Spectrum and C64 software came on cassette tapes which were inserted into data recorders (or tape recorders) and could be loaded into memory by typing a command such as load””. These computers relied on a series of sound signals which were never pleasant to listen to as they were horrible screeching sounds. Quite often you would have to wait up to ten minutes (for a Spectrum 128k game especially) to load when it could crash, meaning you had to re-adjust the volume and start again. In case of a low recording, the game cassette would usually have a separate copy on the other side.
Most people could copy these games by using a hi-fi system with twin cassette decks. By inserting the original game cassette in the first deck and pressing “play”, and inserting a blank cassette in the second deck and pressing “play and record” you could get a perfect copy. You could buy cassette tapes for saving data such as a C15 which allows you to record up to fifteen minutes. Some people would use a C90 which would allow them to store many games at once.

If you didn’t have access to twin cassette decks then you could use software. On the Spectrum you could use something like “007Spy” which would allow you to load the entire game into memory and then back up onto a blank cassette. Some games had different ways of loading such as the pulsing (or clicking) loaders, a method used by many Ocean Software games. This led to the release of other software capable of tackling these loaders. The average Spectrum game would consist of a short piece of code (the header), a loading screen and the main code. This is the standard loader, easy to copy.

When the Spectrum 128k +3 was released it came with a built in floppy disk drive. As there were only so many games released on +3 disks, methods were used to transfer them from tape to disk. The standard loader was easy. All you had to do was type merge”” to get into the editor code and save that to a +3 disk (save”a:program-name”). Next you would load the loading screen higher into memory (load “screen-name” code 30000) and save that to a +3 disk. Finally you would do the same thing with the main code and add the load commands to the main header code.

For the more complicated loaders a suite of programs called “007 Trans-Master” was used to convert the files into the standard format so they could be saved to +3 disks.


The great thing about the Atari ST and Amiga computers was that you could lay your hands on hundreds of pieces of free software, no need to pirate commercial software.
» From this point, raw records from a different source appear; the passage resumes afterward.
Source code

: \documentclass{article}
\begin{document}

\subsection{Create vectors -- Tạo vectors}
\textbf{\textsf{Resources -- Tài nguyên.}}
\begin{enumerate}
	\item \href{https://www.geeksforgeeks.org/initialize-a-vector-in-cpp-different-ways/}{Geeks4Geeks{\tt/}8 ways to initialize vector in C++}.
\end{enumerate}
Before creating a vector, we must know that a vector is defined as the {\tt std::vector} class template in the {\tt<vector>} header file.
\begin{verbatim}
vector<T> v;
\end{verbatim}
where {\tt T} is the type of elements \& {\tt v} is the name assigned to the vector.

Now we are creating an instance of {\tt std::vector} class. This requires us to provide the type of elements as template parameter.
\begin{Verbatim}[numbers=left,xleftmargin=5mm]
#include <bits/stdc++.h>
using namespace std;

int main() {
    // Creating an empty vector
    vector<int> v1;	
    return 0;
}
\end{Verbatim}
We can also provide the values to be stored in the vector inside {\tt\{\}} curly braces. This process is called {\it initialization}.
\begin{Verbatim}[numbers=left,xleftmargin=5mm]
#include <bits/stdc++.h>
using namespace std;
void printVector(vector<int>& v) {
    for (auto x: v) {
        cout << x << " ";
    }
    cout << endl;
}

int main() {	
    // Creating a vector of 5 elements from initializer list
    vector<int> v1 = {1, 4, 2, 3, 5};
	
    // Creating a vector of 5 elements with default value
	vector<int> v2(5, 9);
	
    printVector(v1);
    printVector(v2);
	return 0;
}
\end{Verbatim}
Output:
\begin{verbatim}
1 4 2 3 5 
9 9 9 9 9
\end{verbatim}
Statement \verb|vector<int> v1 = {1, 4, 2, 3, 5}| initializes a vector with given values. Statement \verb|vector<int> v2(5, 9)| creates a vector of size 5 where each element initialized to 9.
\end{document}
There were many PDLs (Public Domain Libraries) who would distribute free software for the price of a disk and postage, and for their distribution work. The actual software is free and covers anything from demos to games and pictures to music files. There was also the shareware method where you pay a small subscription fee to receive extras for full versions of the software and licenceware where the PDL would offer a small commission to the original contributor.

Atari ST software was normally copied using dedicated disk copiers such as “Fast Copy” while the Amiga used the popular “X-Copy”. However some disks were protected and therefore other more powerful copying software had to be used.


Software publishers have used many forms of production to deter copying such as the more complicated loaders on the Spectrum. Other methods would require the user entering a word or letter from the manual before they could get into the game, or choosing a series of colors or symbols from their book to match the ones on screen. Some games allow you to think you have copied them until you have played them for so long and notice some nasty surprise. The game “Shadow of the Beast” turns the screen upside down on certain levels for example.

This lead to the rise of Cracking Groups such as the famous “Pompey Pirates” on the Atari ST who would hack into the game and remove the copy protection. They would then release a number of games (hacked and packed) onto a single floppy disk which were passed around to various users.